_Task_:
Could you reproduce, from the records below, everything from the line with "- Avoid class inheritance" down to the line with "- Secure login using email and password", keeping both of those lines and changing nothing?

_Input data_:
------------------------------------------------
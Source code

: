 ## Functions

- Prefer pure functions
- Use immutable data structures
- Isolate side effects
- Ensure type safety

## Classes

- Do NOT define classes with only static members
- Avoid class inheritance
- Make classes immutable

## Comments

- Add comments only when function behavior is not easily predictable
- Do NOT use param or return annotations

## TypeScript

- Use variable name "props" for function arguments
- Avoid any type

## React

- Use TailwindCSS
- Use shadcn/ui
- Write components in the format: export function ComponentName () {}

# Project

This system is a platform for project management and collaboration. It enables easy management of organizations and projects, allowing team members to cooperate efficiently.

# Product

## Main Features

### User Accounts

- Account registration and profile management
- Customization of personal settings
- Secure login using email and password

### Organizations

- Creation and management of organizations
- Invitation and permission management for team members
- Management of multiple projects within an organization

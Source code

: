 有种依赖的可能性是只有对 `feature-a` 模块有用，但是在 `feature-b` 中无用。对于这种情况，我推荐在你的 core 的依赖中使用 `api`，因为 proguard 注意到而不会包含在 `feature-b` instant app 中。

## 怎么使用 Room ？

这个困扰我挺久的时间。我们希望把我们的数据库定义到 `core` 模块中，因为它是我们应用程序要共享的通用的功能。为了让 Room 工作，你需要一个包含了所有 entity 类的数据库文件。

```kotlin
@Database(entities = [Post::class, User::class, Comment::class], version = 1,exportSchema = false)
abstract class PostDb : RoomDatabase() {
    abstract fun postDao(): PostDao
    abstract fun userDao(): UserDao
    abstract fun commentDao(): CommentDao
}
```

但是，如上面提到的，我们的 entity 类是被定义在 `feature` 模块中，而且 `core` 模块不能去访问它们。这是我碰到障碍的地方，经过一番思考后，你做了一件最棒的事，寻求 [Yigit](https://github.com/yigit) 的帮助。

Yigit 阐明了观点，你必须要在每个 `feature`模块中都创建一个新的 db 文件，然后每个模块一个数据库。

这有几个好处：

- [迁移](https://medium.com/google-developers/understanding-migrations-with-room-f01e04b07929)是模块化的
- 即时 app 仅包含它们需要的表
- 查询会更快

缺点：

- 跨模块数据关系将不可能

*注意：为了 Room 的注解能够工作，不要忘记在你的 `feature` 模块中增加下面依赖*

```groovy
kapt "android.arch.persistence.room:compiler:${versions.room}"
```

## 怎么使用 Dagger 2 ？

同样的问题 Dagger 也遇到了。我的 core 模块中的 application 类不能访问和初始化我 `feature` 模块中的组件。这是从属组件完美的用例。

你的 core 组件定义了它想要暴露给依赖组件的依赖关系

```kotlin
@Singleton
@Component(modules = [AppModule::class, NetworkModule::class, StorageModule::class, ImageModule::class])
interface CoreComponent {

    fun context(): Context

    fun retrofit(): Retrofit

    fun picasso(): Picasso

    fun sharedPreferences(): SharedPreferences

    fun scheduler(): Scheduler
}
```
------------------------------------------------
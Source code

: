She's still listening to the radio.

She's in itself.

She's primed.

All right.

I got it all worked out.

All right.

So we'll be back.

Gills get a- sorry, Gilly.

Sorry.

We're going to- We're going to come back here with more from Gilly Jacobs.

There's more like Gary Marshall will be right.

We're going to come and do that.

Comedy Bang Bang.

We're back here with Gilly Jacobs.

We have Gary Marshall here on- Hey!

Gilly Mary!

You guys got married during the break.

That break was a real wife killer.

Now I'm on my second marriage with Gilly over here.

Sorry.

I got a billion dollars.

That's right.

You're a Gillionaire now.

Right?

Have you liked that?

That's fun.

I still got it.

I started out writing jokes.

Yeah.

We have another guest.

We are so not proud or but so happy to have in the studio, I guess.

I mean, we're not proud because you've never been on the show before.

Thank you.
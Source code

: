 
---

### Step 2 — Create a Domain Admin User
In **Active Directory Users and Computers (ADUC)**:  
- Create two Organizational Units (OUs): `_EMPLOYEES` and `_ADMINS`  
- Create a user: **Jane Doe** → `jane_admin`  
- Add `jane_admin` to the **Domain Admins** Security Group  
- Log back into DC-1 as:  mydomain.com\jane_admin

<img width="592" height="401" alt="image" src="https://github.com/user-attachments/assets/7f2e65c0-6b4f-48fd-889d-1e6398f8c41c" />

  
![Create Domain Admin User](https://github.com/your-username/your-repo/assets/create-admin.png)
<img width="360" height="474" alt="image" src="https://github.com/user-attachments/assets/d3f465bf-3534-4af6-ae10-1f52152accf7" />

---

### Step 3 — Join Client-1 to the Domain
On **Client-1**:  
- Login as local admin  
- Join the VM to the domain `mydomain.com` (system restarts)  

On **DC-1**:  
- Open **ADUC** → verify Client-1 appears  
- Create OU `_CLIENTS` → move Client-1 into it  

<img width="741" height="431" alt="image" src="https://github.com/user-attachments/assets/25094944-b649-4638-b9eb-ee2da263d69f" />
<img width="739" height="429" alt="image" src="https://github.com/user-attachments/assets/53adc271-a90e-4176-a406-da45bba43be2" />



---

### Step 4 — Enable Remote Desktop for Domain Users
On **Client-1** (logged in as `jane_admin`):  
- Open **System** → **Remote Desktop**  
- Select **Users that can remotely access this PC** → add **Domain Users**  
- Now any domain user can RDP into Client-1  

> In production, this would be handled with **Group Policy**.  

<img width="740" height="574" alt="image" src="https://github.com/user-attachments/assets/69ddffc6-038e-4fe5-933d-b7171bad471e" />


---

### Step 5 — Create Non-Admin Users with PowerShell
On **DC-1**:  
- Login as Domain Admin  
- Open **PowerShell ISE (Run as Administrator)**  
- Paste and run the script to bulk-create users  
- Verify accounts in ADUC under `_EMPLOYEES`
------------------------------------------------
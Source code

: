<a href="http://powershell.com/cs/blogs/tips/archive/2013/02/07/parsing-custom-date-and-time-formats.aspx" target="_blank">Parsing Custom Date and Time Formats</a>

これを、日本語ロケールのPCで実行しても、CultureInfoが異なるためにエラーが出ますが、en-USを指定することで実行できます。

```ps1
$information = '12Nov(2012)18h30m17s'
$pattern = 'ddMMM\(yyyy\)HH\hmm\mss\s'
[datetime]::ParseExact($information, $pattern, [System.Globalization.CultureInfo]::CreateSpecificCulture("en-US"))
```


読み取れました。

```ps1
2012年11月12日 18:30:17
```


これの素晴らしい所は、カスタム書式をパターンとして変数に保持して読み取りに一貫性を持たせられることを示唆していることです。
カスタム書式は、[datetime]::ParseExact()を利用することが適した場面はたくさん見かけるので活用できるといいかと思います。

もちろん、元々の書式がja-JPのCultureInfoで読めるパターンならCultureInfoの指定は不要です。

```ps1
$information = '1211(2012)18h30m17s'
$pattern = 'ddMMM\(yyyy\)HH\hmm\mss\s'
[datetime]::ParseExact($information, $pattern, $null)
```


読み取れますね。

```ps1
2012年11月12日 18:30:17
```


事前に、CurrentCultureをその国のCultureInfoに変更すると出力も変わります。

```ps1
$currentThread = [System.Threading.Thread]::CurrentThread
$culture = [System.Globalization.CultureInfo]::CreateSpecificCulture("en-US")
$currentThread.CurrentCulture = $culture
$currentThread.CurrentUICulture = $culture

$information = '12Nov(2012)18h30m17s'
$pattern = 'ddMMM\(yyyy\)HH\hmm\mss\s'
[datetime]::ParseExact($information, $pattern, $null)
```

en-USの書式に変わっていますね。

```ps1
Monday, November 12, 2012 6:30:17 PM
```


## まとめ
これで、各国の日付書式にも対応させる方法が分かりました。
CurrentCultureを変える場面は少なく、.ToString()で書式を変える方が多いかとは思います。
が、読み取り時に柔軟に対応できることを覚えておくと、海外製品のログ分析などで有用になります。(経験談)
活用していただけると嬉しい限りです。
------------------------------------------------
_Your response_:
- Avoid class inheritance
- Make classes immutable

## Comments

- Add comments only when function behavior is not easily predictable
- Do NOT use param or return annotations

## TypeScript

- Use variable name "props" for function arguments
- Avoid any type

## React

- Use TailwindCSS
- Use shadcn/ui
- Write components in the format: export function ComponentName () {}

# Project

This system is a platform for project management and collaboration. It enables easy management of organizations and projects, allowing team members to cooperate efficiently.

# Product

## Main Features

### User Accounts

- Account registration and profile management
- Customization of personal settings
- Secure login using email and password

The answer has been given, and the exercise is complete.